So, What Is The Excuse Today?

(A commentary on John 5: 1-16)

John 5:17 | Scripture quotes, Bible apps, John 5

Daily Reflection – 3/16/2021

Sacred Scripture

There was a feast of the Jews, and Jesus went up to Jerusalem. Now there is in Jerusalem at the Sheep Gate a pool called in Hebrew Bethesda, with five porticoes. In these lay a large number of ill, blind, lame, and crippled. One man was there who had been ill for thirty-eight years. When Jesus saw him lying there and knew that he had been ill for a long time, he said to him, “Do you want to be well?” The sick man answered him, “Sir, I have no one to put me into the pool when the water is stirred up; while I am on my way, someone else gets down there before me.” Jesus said to him, “Rise, take up your mat, and walk.” Immediately the man became well, took up his mat, and walked. Now that day was a Sabbath. So the Jews said to the man who was cured, “It is the Sabbath, and it is not lawful for you to carry your mat.”  He answered them, “The man who made me well told me, ‘Take up your mat and walk.’” They asked him, “Who is the man who told you, ‘Take it up and walk’?” The man who was healed did not know who it was, for Jesus had slipped away, since there was a crowd there. After this Jesus found him in the temple area and said to him, “Look, you are well; do not sin any more, so that nothing worse may happen to you.” The man went and told the Jews that Jesus was the one who had made him well. Therefore, the Jews began to persecute Jesus because he did this on a Sabbath. (John 5: 1-16)

Reflection

Do you want to be well?” Jesus asks a man who has been crippled for 38 years. At first glance, it’s a strange question. It’s like asking a starving man if he’d like a roast beef sandwich.

But Jesus asked the question at a deeper level, trying to solicit the man’s deep desires, so that the man’s will would be involved in the cure. The man didn’t respond the way we would have thought he would, with an emphatic, “Yes, of course.” Instead, he made excuses. And the excuses had become so comfortable, predictable, that the man stayed in the same spot in his life for 38 years.

The Lord Jesus approaches each one of us with the same question, “Do you really want to be healed – to be forgiven, set free from guilt and sin, from uncontrollable and from hurtful desires and addictions?

 The first essential step is the desire for change. If we are content to stay as we are, then no amount of coaxing will change us. But. If we desire that change in our lives, we must first wake up to our true condition.

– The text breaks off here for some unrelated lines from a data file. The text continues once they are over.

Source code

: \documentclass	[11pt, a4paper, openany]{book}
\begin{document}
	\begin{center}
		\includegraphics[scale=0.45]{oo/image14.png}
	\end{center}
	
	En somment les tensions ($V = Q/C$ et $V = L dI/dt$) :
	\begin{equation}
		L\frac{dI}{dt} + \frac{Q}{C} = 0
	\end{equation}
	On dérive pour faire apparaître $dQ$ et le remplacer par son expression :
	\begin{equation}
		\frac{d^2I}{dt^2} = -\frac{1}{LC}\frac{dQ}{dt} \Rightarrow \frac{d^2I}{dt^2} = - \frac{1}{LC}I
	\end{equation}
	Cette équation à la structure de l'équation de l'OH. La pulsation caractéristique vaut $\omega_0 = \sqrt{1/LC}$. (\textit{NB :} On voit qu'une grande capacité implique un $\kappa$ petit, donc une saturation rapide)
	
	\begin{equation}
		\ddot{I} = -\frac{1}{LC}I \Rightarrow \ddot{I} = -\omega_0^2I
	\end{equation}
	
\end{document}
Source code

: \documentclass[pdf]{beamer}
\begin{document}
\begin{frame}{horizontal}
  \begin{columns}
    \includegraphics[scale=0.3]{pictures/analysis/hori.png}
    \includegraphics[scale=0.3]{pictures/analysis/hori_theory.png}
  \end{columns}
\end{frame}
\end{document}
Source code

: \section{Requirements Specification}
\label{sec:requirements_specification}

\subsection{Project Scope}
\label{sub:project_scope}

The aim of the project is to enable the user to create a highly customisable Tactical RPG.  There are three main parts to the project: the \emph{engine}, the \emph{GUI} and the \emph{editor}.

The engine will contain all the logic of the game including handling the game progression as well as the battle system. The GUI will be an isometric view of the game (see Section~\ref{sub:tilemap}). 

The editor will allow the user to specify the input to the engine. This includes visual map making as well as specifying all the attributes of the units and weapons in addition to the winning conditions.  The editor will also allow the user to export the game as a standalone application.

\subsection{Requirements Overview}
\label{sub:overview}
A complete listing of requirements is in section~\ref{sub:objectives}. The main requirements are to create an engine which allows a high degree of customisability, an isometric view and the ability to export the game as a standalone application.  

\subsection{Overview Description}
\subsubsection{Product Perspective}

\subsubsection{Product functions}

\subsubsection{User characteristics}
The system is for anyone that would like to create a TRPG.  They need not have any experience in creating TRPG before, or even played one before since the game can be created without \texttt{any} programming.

Truthfully admitting who we really will also turn us away from self-delusion. We can be in church our whole life. We can be inches from the Source of healing and salvation and still be gripped by paralyzing pride. It’s great we have been in the church all of our life.  The question that needs to be answered is “Is the Church in us?”

Jesus wants our response to be filled with thirst and enthusiasm, “He wants us to say, “Yes, Jesus, I trust in you!” Jesus’ words to this man are almost identical to what he said to the paralytic he healed in Capernaum., In each miracle, Jesus did not cure merely a physical paralysis but a spiritual one, and he does it in such a way that he wants us, in faith, to trust in his healing power and cooperate, however little, in the miracle. He wants us to participate in our own healing and set out more fully on the journey of faith.

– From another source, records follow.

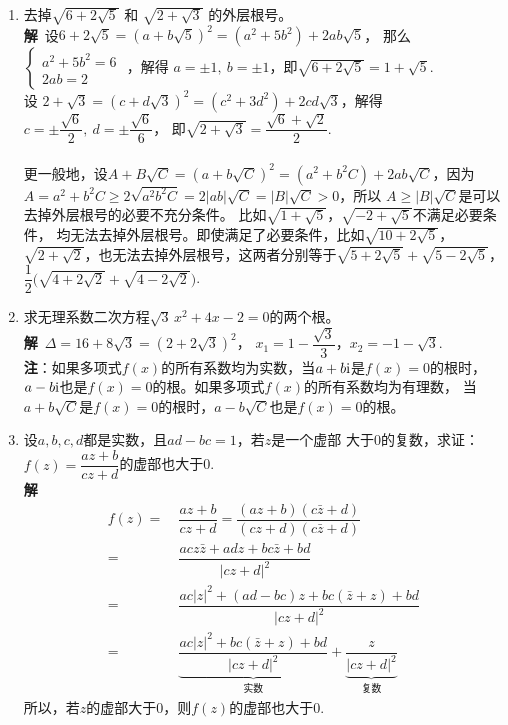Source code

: \begin{enumerate}[label={【\textbf{例\thechapter.\arabic*}】},
 leftmargin=\inteval{\myenumleftmargin}pt,
 itemsep=\inteval{\myenumitempsep}pt,
 itemindent=\inteval{\myenumitemindent}pt]
\item 去掉$ \sqrt{6+2\sqrt{5}} $ 和 $ \sqrt{2+\sqrt{3}} $ 
的外层根号。\\
\textbf{解}\ 设$ 6+2\sqrt{5}=(a+b\sqrt{5})^2=(a^2+5b^2)+2ab\sqrt{5}$，
那么
$ \begin{cases}
    a^2+5b^2 = 6 \\
    2ab = 2
\end{cases} $ ，解得
$ a=\pm 1,\ b=\pm 1 $，即$ \sqrt{6+2\sqrt{5}}=1+\sqrt{5} $. \\
设 $ 2+\sqrt{3}=(c+d\sqrt{3})^2=(c^2+3d^2)+
2cd\sqrt{3} $，解得$ c=\pm \dfrac{\sqrt{6}}{2},\ d=\pm \dfrac{\sqrt{6}}{6} $，
即$  \sqrt{2+\sqrt{3}} = \dfrac{\sqrt{6}+\sqrt{2}}{2} $.  \\
\\
更一般地，设$ A+B\sqrt{C}=(a+b\sqrt{C})^2=(a^2+b^2C)+2ab\sqrt{C} $，因为
$ A=a^2+b^2C \geq 2\sqrt{a^2b^2C} =2|ab|\sqrt{C}=|B|\sqrt{C}>0 $，所以
$ A\geq |B|\sqrt{C} $是可以去掉外层根号的必要不充分条件。
比如$ \sqrt{1+\sqrt{5}} $，$ \sqrt{-2+\sqrt{5}} $不满足必要条件，
均无法去掉外层根号。即使满足了必要条件，比如$ \sqrt{10+2\sqrt{5}} $，
$ \sqrt{2+\sqrt{2}} $，也无法去掉外层根号，这两者分别等于$ \sqrt{5+2\sqrt{5}}+
\sqrt{5-2\sqrt{5}} $，$ \dfrac{1}{2}\bigl(\sqrt{4+2\sqrt{2}}+
\sqrt{4-2\sqrt{2}}\bigr) $. 

\item 求无理系数二次方程$ \sqrt{3}\, x^2+4x-2=0 $的两个根。\\
\textbf{解}\ $ \Delta=16+8\sqrt{3}=(2+2\sqrt{3})^2 $，
$ x_1=1-\dfrac{\sqrt{3}}{3} $，$ x_2=-1-\sqrt{3} $. \\
\textbf{注}：如果多项式$ f(x) $的所有系数均为实数，当$ a+b\mathrm{i} $是$ f(x)=0 $的根时，
$ a-b\mathrm{i} $也是$ f(x)=0 $的根。如果多项式$ f(x) $的所有系数均为有理数，
当$ a+b\sqrt{C} $是$ f(x)=0 $的根时，$ a-b\sqrt{C} $也是$ f(x)=0 $的根。

\item 设$a,b,c,d$都是实数，且$ad-bc=1$，若$z$是一个虚部
大于0的复数，求证：$f(z)=\dfrac{az+b}{cz+d}$的虚部也大于0. \\
\textbf{解}\ 
\begin{align*}
    f(z) =&\ \dfrac{az+b}{cz+d}=
    \dfrac{(az+b)(c\bar{z}+d)}{(cz+d)(c\bar{z}+d)} \\
    =&\ \dfrac{acz\bar{z}+adz+bc\bar{z}+bd}{|cz+d|^2} \\
    =&\ \dfrac{ac|z|^2+(ad-bc)z+bc(\bar{z}+z)+bd}{|cz+d|^2} \\
    =&\ \underbrace{\dfrac{ac|z|^2+bc(\bar{z}+z)+bd}
        {|cz+d|^2}}_{\text{实数}} +
    \underbrace{\dfrac{z}{|cz+d|^2}}_{\text{复数}}    
\end{align*}
所以，若$z$的虚部大于0，则$f(z)$的虚部也大于0.


\end{enumerate}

It’s critical that this Lent and every Lent to ask ourselves whether we are advancing in this Living Water, whether we’re allowing Jesus to raise within us whatever is dead. Jesus wants to cure us of our spiritual stagnation! But he wants us to want to be cured!

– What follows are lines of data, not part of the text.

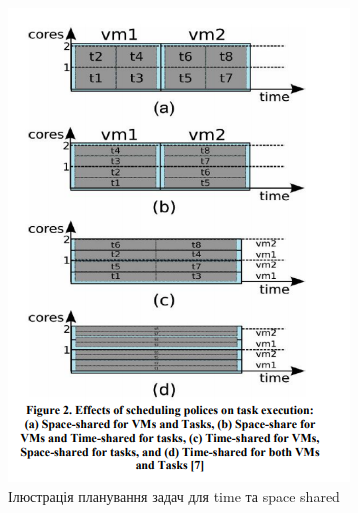 \begin{figure}[H]
	\centering
	\includegraphics[width=\textwidth]{task_analysis/img/time_space_shared}
	\caption{Ілюстрація планування задач для time та space shared }
	\label{fig:time_space_shared}
\end{figure}

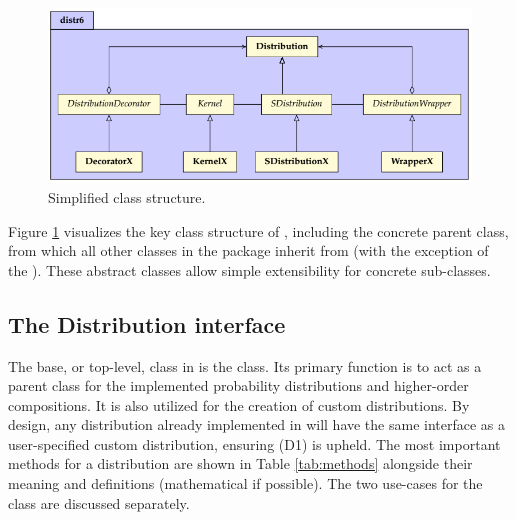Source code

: \begin{figure}[h]
\centering
\includegraphics[scale=0.5]{images/uml_2}
\caption{Simplified  class structure.}
\label{fig:uml_2}
\end{figure}

Figure \ref{fig:uml_2} visualizes the key class structure of , including the concrete  parent class, from which all other classes in the package inherit from (with the exception of the ). These abstract classes allow simple extensibility for concrete sub-classes.

\subsection{The Distribution interface}
\label{sec:tools_distr6_api_distr}
The base, or top-level, class in  is the  class. Its primary function is to act as a parent class for the implemented probability distributions and higher-order compositions. It is also utilized for the creation of custom distributions. By design, any distribution already implemented in  will have the same interface as a user-specified custom distribution, ensuring (D1) is upheld. The most important methods for a distribution are shown in Table \ref{tab:methods} alongside their meaning and definitions (mathematical if possible). The two use-cases for the  class are discussed separately.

Today, let’s begin walking with the Lord through our souls and as we come on these paralyzed men in our hearts, let’s allow the Lord to heal that man and then let’s move on.

What is waiting for us is  beyond our paralysis is truly amazing.

Prayer of The Day

“Lord Jesus, put within my heart a burning desire to be changed and transformed in your way of holiness. Renew in me a fervent love and desire to do whatever is pleasing to you and to refuse whatever is contrary to your will.”

Daily Note

The paralyzed man represents all who lack the power to move themselves to complete healing, to find the fulfillment of our common human calling to become like God in holiness. But think for a moment about how we have all learned to adapt to our favorite sins, how we have become comfortable with whatever forms of corruption have become second nature to us over the years.  By virtue of coming to Church, we are apparently religious people, but that does not mean that we truly want to be healed.  For to be healed means obeying the Lord’s command to this fellow: “Rise, take up your pallet, and walk.”  It requires making the effort to rise up in obedience, to be transformed personally in how we live each day, and to grow in holiness.